Now I can prove that if ‘k’ is any positive integer, then f(k) has to be even. Why? Because ‘k’ is equal to 1 + 1 + 1 + … + 1. And so f(k) has to equal f(1) + f(1) + f(1) + … + f(1). That is, it’s k * f(1). And if f(1) is even then so is k * f(1). So that covers the positive integers.

How about zero? Can I show that f(0) is even? Oh, sure, easy. Start with ‘c’. ‘c’ equals ‘c + 0’. So f(c) = f(c) + f(0). The only way that’s going to be true is if f(0) is equal to zero, which is an even number.

By the way, here’s an alternate way of arguing this: 0 = 0 + 0. So f(0) = f(0) + f(0). And therefore f(0) = 2 * f(0) and that’s an even number. Incidentally also zero. Submit the proof you like.

What’s not covered yet? Negative integers. It’s hard not to figure, well, we know f(1) is even, we know f(a + b) if f(a) + f(b). Shouldn’t, like, f(-2) just be -2 * f(1)? Oh, it so *should*. I don’t feel like we have that already proven, though. So let me nail that down. I’m going to use what we know about f(k) for positive ‘k’, and the fact that f(0) is 0.

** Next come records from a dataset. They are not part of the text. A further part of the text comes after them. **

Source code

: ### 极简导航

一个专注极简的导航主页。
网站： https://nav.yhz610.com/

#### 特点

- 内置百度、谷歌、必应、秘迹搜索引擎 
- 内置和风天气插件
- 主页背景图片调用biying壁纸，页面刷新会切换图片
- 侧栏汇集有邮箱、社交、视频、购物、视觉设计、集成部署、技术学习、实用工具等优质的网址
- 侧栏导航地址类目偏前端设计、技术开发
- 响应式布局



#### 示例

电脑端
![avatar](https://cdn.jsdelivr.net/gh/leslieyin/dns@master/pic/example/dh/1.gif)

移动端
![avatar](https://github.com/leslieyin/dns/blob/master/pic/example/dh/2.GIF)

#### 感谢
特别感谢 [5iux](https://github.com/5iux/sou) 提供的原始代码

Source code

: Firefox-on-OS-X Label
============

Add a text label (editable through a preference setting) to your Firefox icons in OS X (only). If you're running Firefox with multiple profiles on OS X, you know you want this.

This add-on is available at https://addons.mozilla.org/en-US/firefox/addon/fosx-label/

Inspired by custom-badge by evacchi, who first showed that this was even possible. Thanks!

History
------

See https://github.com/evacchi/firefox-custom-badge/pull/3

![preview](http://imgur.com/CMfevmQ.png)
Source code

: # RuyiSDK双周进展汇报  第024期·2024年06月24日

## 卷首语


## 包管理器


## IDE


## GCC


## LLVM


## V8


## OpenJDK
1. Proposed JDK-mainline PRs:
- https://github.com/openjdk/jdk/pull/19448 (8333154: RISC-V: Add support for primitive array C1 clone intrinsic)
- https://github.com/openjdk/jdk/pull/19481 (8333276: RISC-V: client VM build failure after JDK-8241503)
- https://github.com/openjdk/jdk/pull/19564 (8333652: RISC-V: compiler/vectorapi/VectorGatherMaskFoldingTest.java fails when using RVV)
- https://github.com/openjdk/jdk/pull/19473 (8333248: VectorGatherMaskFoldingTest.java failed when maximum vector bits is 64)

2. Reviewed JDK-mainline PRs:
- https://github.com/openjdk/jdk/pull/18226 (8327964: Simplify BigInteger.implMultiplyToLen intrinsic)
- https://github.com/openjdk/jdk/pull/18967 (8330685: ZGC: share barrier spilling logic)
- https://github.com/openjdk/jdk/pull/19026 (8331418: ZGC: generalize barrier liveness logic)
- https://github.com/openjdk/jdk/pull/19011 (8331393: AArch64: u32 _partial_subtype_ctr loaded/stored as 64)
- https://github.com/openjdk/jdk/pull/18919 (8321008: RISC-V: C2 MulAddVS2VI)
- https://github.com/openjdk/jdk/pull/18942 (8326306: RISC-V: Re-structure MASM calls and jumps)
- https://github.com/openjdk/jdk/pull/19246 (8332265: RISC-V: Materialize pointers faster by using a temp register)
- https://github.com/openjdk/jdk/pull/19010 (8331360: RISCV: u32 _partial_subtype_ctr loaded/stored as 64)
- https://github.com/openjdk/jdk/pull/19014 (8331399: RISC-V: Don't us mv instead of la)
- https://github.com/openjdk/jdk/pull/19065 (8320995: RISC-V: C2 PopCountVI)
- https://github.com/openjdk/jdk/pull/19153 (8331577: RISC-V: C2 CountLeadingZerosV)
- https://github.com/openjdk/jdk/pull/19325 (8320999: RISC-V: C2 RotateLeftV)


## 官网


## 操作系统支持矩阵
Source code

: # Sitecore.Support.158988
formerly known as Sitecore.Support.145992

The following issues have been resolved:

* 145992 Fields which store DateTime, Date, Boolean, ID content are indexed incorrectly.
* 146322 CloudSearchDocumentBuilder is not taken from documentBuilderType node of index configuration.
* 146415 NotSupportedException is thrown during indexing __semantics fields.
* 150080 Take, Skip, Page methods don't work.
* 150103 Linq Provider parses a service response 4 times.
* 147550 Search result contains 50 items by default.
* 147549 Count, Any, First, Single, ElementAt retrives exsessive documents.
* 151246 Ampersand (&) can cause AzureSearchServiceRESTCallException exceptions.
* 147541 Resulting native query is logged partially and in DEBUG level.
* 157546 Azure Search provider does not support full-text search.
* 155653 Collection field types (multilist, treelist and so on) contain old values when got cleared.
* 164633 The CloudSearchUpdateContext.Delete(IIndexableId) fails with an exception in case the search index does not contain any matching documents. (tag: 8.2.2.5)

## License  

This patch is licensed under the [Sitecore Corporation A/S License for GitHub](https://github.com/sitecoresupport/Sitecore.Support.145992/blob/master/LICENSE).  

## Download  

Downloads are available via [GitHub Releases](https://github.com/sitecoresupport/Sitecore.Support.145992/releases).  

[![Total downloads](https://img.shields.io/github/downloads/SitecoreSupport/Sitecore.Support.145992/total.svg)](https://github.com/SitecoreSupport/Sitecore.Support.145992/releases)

So give me any negative integer; I’m going call it ‘-k’. Its additive inverse is ‘k’, which is a positive number. -k + k = 0. And so f(-k + k) = f(-k) + f(k) = f(0). So, f(-k) + f(k) = 0, and f(-k) = -f(k). If f(k) is even — and it is — then f(-k) is also even.

So there we go: whether ‘k’ is a positive, zero, or negative integer, f(k) is even. All the integers are either positive, zero, or negative. So f is even for any integer.

I’ve got some more thoughts about this problem.

Very nice question and elegant solution! Reminds me of another question: Suppose f is a function from positive integers to positive integers satisfying f(1)=1, f(2n)=f(n), and f(2n+1)=f(2n)+1, for all positive integers n.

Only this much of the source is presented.